The present invention relates to diffused-junction type semiconductor devices, and especially to a new method for diffusing phosphorus antimony or arsenic into silicon semiconductors. More particularly, the present invention pertains to a precise and readily controllable method for diffusing an N-type layer in at least a portion of the surface of a silicon semiconductor for the purpose of forming a semiconductor junction therein.

Semiconductors have been known in the industry for many years, and the term semiconductor material has been considered generic to a number of materials, including silicon and silicon-germanium alloys. As used herein, the term silicon is intended to include such silicon and silicon-germanium alloy elements. Such elements can be circular, rectangular or triangular or any other convenient shape, although they are usually in the form of a wafer or disc.

Generally, the silicon semiconductor has an-active impurity incorporated therein during manufacture -or later by diffusion, which impurity affects the electrical rectification characteristics of the silicon as distinguished from other impurities which may have no appreciable effect on those characteristics. Active impurities are usually classified as donor impurities or acceptor impurities. The donor impurities include phosphorus, arsenic and antimony and the acceptor impurities include boron, gallium, aluminum and indium. In other cases, the silicon semiconductors are essentially free of such impurities and are called intrinsic semiconductors.

With respect to the nomenclature used in the semiconductor art, a zone of semiconductor material containing an excess of donor impurities and yielding an excess of free electrons is said to exhibit N-type conductivity. On the other hand, P-type conductivity is exhibited by a zone containing an excess of acceptor impurities resulting in a deficit of electrons or an excess of holes. In other words, N-type conduction is characterized by electron conduction whereas a P-type conduction is one characterized by hole conduction. Intrinsic (sometimes called I type) silicon semiconductors contain neither donor or acceptor impurities in an amount sufficient to achieve either N- or P-type conduction.

When a continuous solid specimen of semiconductor material has an N-type zone adjacent to P-type zone, the boundary between them is termed a P-N or N-P junction and the specimen of semiconductor material is termed a P-N junction semiconductor device.

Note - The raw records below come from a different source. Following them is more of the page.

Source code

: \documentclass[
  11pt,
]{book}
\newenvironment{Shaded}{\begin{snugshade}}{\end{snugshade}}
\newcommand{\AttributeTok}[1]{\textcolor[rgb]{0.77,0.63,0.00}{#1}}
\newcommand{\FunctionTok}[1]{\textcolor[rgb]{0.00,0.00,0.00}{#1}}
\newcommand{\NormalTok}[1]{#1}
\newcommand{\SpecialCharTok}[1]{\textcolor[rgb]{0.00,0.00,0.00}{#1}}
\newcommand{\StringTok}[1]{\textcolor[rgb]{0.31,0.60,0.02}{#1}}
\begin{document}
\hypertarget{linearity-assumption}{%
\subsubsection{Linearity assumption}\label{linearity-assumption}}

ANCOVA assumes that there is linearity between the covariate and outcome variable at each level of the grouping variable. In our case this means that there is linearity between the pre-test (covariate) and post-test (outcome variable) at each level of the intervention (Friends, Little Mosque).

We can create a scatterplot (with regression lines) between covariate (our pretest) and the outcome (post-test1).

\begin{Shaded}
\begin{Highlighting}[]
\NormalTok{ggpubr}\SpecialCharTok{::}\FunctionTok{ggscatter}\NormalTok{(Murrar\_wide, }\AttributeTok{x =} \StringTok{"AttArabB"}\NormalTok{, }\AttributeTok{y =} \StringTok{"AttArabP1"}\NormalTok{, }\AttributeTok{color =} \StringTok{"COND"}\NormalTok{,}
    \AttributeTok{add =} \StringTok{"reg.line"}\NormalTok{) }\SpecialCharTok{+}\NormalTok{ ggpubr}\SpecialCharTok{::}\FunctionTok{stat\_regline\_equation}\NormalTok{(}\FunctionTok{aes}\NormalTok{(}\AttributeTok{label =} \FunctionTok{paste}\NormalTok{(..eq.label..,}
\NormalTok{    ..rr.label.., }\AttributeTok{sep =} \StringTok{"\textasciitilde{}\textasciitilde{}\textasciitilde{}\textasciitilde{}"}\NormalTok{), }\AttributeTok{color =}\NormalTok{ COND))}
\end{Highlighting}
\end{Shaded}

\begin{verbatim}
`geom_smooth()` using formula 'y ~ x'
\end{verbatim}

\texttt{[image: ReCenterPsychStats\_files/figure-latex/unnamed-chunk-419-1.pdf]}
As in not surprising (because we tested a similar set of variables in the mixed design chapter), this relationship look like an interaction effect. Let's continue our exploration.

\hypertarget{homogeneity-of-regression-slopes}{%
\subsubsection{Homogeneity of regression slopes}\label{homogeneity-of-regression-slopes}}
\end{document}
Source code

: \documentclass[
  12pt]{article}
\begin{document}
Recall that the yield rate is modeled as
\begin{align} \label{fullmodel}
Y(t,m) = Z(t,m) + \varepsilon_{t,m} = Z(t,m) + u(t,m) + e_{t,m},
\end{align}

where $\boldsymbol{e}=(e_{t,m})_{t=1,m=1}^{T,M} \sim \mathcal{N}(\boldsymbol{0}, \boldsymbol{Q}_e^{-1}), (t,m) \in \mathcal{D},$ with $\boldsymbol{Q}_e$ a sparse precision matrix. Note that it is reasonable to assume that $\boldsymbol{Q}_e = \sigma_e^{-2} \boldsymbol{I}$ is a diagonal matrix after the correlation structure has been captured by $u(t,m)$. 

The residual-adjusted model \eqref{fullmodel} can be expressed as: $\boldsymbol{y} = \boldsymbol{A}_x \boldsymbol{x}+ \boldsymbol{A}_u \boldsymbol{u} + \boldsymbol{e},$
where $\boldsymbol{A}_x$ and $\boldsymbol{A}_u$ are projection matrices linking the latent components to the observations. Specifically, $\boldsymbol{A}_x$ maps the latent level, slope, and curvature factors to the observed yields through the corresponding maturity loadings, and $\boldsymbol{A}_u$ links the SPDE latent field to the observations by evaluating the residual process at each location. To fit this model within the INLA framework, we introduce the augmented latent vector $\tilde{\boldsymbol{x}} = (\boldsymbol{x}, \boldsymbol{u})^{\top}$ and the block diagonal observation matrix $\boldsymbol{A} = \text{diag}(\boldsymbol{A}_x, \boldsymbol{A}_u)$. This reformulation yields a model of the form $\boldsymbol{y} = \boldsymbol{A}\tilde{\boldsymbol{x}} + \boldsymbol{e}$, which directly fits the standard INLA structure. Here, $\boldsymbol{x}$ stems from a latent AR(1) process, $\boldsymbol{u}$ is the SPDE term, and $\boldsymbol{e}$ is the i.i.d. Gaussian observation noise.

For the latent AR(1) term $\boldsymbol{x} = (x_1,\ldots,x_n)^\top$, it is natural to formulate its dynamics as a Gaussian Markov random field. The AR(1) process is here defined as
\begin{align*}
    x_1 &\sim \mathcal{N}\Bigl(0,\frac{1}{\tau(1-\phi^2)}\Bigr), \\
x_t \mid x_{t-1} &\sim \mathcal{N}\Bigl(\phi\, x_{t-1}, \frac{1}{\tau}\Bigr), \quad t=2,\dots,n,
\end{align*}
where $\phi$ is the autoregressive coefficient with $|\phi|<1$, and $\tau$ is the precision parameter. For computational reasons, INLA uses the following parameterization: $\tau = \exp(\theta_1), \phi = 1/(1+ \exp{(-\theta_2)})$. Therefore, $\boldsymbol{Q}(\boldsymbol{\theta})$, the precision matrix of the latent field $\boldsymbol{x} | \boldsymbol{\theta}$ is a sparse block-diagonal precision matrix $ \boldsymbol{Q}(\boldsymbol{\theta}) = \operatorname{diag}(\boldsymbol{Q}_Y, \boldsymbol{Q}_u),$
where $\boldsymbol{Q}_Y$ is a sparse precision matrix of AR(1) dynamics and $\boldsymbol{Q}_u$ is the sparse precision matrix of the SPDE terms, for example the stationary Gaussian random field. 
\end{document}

When a zone of P-type conductivity is adjacent a zone of greater P-type conductivity, the junction is called a P-P junction. When a zone of N-type conductivity is adjacent a zone of greater N-type conductivity, the junction is called an N-N+ junction. Semiconductor junctions of the P-I type and N-I type also exist. The present invention encompasses the diffusion doping of phosphorus, arsenic or antimony to form N (including N+) zones in the above types of semiconductor devices.

A commercially significant embodiment of the invention is a P-type silicon semiconductor which has formed therein a phosphorus, antimony or arsenic containing layer defining an N-type zone. The reverse side 2 of the silicon chip or wafer retains its P-type nature and, accordingly, the product produced by this invention is a P-N junction semiconductor device. Therefore, to make a simplified P-N junction requires the diffusion of an N-type impurity into the surface layer of P-type semiconductor.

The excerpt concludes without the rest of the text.